The council recessed the meeting so all the members could read Jessica’s artist statement — about addressing issues of cultural appropriation, ethnicity, identity, sexuality, and stereotypes in media representations of Asian Americans — and go to Gallery 57 to view the exhibition, replete with the lights. Two councilmen held the erections in place on the mannequins, and there were some oohs and ahs when they discovered that the pieces glowed in the dark and there were hidden caches of miniature sculptures in the heads. They resumed the meeting in City Hall, and Barboza called for the Gallery 57 director and Arts Council members’ immediate resignations.

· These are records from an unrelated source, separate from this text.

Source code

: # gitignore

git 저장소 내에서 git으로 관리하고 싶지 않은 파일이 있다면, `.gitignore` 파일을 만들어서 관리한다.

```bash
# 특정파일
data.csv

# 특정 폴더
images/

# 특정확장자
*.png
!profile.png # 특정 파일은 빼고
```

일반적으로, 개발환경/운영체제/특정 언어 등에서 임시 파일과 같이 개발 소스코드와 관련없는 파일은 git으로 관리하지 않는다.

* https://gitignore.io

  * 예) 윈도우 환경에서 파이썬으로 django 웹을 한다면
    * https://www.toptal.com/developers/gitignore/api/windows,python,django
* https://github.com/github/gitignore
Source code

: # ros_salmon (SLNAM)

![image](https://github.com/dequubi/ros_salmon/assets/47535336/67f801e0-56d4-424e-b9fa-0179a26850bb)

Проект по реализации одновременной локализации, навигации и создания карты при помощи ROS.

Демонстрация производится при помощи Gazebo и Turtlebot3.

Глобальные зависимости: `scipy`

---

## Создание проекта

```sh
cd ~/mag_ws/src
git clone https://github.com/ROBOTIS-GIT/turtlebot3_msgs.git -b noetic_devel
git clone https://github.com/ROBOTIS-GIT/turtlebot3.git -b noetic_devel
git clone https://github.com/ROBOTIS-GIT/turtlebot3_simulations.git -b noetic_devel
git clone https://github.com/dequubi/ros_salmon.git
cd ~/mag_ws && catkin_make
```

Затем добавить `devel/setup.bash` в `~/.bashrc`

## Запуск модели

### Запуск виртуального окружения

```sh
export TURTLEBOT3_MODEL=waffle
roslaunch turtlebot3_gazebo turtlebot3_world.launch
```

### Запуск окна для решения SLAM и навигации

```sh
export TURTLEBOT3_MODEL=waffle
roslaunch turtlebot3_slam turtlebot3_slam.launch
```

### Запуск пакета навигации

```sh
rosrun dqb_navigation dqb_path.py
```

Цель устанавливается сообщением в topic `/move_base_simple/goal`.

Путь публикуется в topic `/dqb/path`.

They refused, so Barboza submitted two proposals: the first to hold a public hearing to investigate the Arts Council’s selection process, the second to include, on all future arts juries, a councilperson and a representative of the clergy. The first proposal was accepted. The second — only the motion about a councilperson, the stipulation about the clergy roundly dismissed — was tabled, pending review. Barboza then asked for an injunction to cancel all current and future exhibitions in Gallery 57 until the hearing was held and resolved to everyone’s satisfaction. The injunction divided the City Council, but ultimately was shot down. The show could go on, with a few caveats.

“There need to be certain adjustments,” the Gallery 57 director, Gustaaf Dekker, told us that night in our living room.

“What adjustments?” Jessica asked.

“In order for the exhibit to proceed,” Dekker told her, “they want the temporary partitions to be permanent, so people who are going to get their dog licenses won’t see it unless they intend to, and they want signs posted.” He pulled out a sheet of paper and read: “ ‘The works in this exhibition address provocative issues of sexuality and identity. To be specific, this exhibition contains explicit displays and symbols depicting genitalia, and these objects may be offensive to some viewers. Please use discretion in entering the exhibit space and viewing the artwork. Because of the sensitive nature of the exhibit, it is not recommended for viewing by minors.’ ”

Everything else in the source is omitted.